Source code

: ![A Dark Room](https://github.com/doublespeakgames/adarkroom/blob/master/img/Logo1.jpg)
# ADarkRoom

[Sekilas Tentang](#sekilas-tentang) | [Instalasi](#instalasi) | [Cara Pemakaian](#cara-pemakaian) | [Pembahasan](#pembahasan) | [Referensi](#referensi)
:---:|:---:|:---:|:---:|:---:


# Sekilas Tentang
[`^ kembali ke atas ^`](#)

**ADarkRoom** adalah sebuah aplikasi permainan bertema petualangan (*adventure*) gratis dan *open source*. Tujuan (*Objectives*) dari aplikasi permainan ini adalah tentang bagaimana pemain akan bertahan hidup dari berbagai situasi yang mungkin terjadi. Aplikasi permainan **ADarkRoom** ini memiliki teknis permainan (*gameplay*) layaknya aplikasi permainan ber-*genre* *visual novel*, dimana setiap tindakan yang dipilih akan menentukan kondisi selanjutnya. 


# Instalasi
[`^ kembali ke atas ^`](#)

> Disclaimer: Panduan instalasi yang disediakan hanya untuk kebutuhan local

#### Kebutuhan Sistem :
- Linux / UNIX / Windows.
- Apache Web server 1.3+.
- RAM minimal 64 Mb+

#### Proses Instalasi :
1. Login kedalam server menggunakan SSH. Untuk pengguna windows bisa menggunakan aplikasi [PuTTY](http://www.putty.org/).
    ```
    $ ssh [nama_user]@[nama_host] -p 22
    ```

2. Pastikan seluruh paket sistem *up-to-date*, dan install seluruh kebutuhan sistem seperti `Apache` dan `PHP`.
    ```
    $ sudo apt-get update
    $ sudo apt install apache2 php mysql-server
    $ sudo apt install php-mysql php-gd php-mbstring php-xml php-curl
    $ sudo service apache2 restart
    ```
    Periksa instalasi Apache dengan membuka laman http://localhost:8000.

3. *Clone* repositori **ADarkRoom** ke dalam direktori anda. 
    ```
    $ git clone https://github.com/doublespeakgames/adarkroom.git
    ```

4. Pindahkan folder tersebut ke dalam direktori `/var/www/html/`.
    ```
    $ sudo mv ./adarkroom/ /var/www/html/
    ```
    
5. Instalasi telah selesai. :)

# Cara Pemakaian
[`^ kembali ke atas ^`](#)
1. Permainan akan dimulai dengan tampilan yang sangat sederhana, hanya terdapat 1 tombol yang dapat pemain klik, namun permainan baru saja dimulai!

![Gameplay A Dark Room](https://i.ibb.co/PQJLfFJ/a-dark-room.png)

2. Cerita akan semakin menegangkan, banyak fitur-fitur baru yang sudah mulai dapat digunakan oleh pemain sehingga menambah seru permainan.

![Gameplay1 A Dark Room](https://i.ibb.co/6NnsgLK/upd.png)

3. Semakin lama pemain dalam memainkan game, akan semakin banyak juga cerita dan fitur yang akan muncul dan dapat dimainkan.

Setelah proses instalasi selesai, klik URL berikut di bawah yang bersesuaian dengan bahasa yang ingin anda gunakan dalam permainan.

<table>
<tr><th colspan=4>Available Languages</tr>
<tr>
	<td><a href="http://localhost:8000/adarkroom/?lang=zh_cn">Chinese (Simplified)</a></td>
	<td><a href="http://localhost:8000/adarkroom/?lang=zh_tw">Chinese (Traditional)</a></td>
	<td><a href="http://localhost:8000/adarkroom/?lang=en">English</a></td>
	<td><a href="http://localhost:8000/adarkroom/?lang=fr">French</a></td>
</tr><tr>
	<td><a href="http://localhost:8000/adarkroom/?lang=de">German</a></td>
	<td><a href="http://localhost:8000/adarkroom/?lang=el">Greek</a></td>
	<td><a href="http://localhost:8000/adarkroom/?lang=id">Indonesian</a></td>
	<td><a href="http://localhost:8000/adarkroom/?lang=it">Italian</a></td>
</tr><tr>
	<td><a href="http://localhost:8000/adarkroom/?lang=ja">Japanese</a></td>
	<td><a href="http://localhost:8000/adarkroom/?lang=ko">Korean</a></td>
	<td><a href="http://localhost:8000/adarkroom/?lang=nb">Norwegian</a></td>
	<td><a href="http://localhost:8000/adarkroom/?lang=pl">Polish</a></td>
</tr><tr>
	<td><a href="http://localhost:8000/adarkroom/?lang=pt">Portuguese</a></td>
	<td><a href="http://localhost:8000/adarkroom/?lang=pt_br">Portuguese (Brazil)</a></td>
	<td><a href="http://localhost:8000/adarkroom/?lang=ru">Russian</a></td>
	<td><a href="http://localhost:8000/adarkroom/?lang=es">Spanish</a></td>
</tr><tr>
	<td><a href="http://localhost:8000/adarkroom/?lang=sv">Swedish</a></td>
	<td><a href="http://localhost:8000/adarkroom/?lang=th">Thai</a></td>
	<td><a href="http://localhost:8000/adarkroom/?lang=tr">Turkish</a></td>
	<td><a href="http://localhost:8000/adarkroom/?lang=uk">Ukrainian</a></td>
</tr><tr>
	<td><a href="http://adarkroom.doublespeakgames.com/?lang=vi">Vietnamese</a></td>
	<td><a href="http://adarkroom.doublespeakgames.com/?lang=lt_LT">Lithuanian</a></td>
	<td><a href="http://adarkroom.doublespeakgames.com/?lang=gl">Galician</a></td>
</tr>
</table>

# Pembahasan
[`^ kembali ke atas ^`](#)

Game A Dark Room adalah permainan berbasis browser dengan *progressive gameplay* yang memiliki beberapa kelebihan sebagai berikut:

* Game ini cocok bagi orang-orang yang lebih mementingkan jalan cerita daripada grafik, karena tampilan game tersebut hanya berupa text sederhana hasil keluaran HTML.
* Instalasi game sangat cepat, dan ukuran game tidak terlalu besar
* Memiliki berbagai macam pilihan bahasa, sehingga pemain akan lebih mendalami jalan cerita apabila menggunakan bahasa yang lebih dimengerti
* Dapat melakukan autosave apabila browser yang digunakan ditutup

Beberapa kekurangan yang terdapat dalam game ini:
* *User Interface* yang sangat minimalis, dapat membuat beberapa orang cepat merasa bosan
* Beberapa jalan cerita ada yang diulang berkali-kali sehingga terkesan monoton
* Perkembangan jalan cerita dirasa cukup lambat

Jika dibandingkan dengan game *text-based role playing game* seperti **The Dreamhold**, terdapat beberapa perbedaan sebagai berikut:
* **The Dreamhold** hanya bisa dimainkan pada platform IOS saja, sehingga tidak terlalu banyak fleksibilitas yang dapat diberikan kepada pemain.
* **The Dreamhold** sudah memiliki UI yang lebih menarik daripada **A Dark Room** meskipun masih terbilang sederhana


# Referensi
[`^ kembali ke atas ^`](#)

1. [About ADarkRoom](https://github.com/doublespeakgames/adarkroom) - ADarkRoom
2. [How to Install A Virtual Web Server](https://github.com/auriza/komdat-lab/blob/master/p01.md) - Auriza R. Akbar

════

All lines of the data above must be returned exactly.

-- RESPONSE TO THIS EXERCISE --
Source code

: ![A Dark Room](https://github.com/doublespeakgames/adarkroom/blob/master/img/Logo1.jpg)
# ADarkRoom

[Sekilas Tentang](#sekilas-tentang) | [Instalasi](#instalasi) | [Cara Pemakaian](#cara-pemakaian) | [Pembahasan](#pembahasan) | [Referensi](#referensi)
:---:|:---:|:---:|:---:|:---:


# Sekilas Tentang
[`^ kembali ke atas ^`](#)

**ADarkRoom** adalah sebuah aplikasi permainan bertema petualangan (*adventure*) gratis dan *open source*. Tujuan (*Objectives*) dari aplikasi permainan ini adalah tentang bagaimana pemain akan bertahan hidup dari berbagai situasi yang mungkin terjadi. Aplikasi permainan **ADarkRoom** ini memiliki teknis permainan (*gameplay*) layaknya aplikasi permainan ber-*genre* *visual novel*, dimana setiap tindakan yang dipilih akan menentukan kondisi selanjutnya. 


# Instalasi
[`^ kembali ke atas ^`](#)

> Disclaimer: Panduan instalasi yang disediakan hanya untuk kebutuhan local

#### Kebutuhan Sistem :
- Linux / UNIX / Windows.
- Apache Web server 1.3+.
- RAM minimal 64 Mb+

#### Proses Instalasi :
1. Login kedalam server menggunakan SSH. Untuk pengguna windows bisa menggunakan aplikasi [PuTTY](http://www.putty.org/).
    ```
    $ ssh [nama_user]@[nama_host] -p 22
    ```

2. Pastikan seluruh paket sistem *up-to-date*, dan install seluruh kebutuhan sistem seperti `Apache` dan `PHP`.
    ```
    $ sudo apt-get update
    $ sudo apt install apache2 php mysql-server
    $ sudo apt install php-mysql php-gd php-mbstring php-xml php-curl
    $ sudo service apache2 restart
    ```
    Periksa instalasi Apache dengan membuka laman http://localhost:8000.

3. *Clone* repositori **ADarkRoom** ke dalam direktori anda. 
    ```
    $ git clone https://github.com/doublespeakgames/adarkroom.git
    ```

4. Pindahkan folder tersebut ke dalam direktori `/var/www/html/`.
    ```
    $ sudo mv ./adarkroom/ /var/www/html/
    ```
    
5. Instalasi telah selesai. :)

# Cara Pemakaian
[`^ kembali ke atas ^`](#)
1. Permainan akan dimulai dengan tampilan yang sangat sederhana, hanya terdapat 1 tombol yang dapat pemain klik, namun permainan baru saja dimulai!

![Gameplay A Dark Room](https://i.ibb.co/PQJLfFJ/a-dark-room.png)

2. Cerita akan semakin menegangkan, banyak fitur-fitur baru yang sudah mulai dapat digunakan oleh pemain sehingga menambah seru permainan.

![Gameplay1 A Dark Room](https://i.ibb.co/6NnsgLK/upd.png)

3. Semakin lama pemain dalam memainkan game, akan semakin banyak juga cerita dan fitur yang akan muncul dan dapat dimainkan.

Setelah proses instalasi selesai, klik URL berikut di bawah yang bersesuaian dengan bahasa yang ingin anda gunakan dalam permainan.

<table>
<tr><th colspan=4>Available Languages</tr>
<tr>
	<td><a href="http://localhost:8000/adarkroom/?lang=zh_cn">Chinese (Simplified)</a></td>
	<td><a href="http://localhost:8000/adarkroom/?lang=zh_tw">Chinese (Traditional)</a></td>
	<td><a href="http://localhost:8000/adarkroom/?lang=en">English</a></td>
	<td><a href="http://localhost:8000/adarkroom/?lang=fr">French</a></td>
</tr><tr>
	<td><a href="http://localhost:8000/adarkroom/?lang=de">German</a></td>
	<td><a href="http://localhost:8000/adarkroom/?lang=el">Greek</a></td>
	<td><a href="http://localhost:8000/adarkroom/?lang=id">Indonesian</a></td>
	<td><a href="http://localhost:8000/adarkroom/?lang=it">Italian</a></td>
</tr><tr>
	<td><a href="http://localhost:8000/adarkroom/?lang=ja">Japanese</a></td>
	<td><a href="http://localhost:8000/adarkroom/?lang=ko">Korean</a></td>
	<td><a href="http://localhost:8000/adarkroom/?lang=nb">Norwegian</a></td>
	<td><a href="http://localhost:8000/adarkroom/?lang=pl">Polish</a></td>
</tr><tr>
	<td><a href="http://localhost:8000/adarkroom/?lang=pt">Portuguese</a></td>
	<td><a href="http://localhost:8000/adarkroom/?lang=pt_br">Portuguese (Brazil)</a></td>
	<td><a href="http://localhost:8000/adarkroom/?lang=ru">Russian</a></td>
	<td><a href="http://localhost:8000/adarkroom/?lang=es">Spanish</a></td>
</tr><tr>
	<td><a href="http://localhost:8000/adarkroom/?lang=sv">Swedish</a></td>
	<td><a href="http://localhost:8000/adarkroom/?lang=th">Thai</a></td>
	<td><a href="http://localhost:8000/adarkroom/?lang=tr">Turkish</a></td>
	<td><a href="http://localhost:8000/adarkroom/?lang=uk">Ukrainian</a></td>
</tr><tr>
	<td><a href="http://adarkroom.doublespeakgames.com/?lang=vi">Vietnamese</a></td>
	<td><a href="http://adarkroom.doublespeakgames.com/?lang=lt_LT">Lithuanian</a></td>
	<td><a href="http://adarkroom.doublespeakgames.com/?lang=gl">Galician</a></td>
</tr>
</table>

# Pembahasan
[`^ kembali ke atas ^`](#)

Game A Dark Room adalah permainan berbasis browser dengan *progressive gameplay* yang memiliki beberapa kelebihan sebagai berikut:

* Game ini cocok bagi orang-orang yang lebih mementingkan jalan cerita daripada grafik, karena tampilan game tersebut hanya berupa text sederhana hasil keluaran HTML.
* Instalasi game sangat cepat, dan ukuran game tidak terlalu besar
* Memiliki berbagai macam pilihan bahasa, sehingga pemain akan lebih mendalami jalan cerita apabila menggunakan bahasa yang lebih dimengerti
* Dapat melakukan autosave apabila browser yang digunakan ditutup

Beberapa kekurangan yang terdapat dalam game ini:
* *User Interface* yang sangat minimalis, dapat membuat beberapa orang cepat merasa bosan
* Beberapa jalan cerita ada yang diulang berkali-kali sehingga terkesan monoton
* Perkembangan jalan cerita dirasa cukup lambat

Jika dibandingkan dengan game *text-based role playing game* seperti **The Dreamhold**, terdapat beberapa perbedaan sebagai berikut:
* **The Dreamhold** hanya bisa dimainkan pada platform IOS saja, sehingga tidak terlalu banyak fleksibilitas yang dapat diberikan kepada pemain.
* **The Dreamhold** sudah memiliki UI yang lebih menarik daripada **A Dark Room** meskipun masih terbilang sederhana


# Referensi
[`^ kembali ke atas ^`](#)

1. [About ADarkRoom](https://github.com/doublespeakgames/adarkroom) - ADarkRoom
2. [How to Install A Virtual Web Server](https://github.com/auriza/komdat-lab/blob/master/p01.md) - Auriza R. Akbar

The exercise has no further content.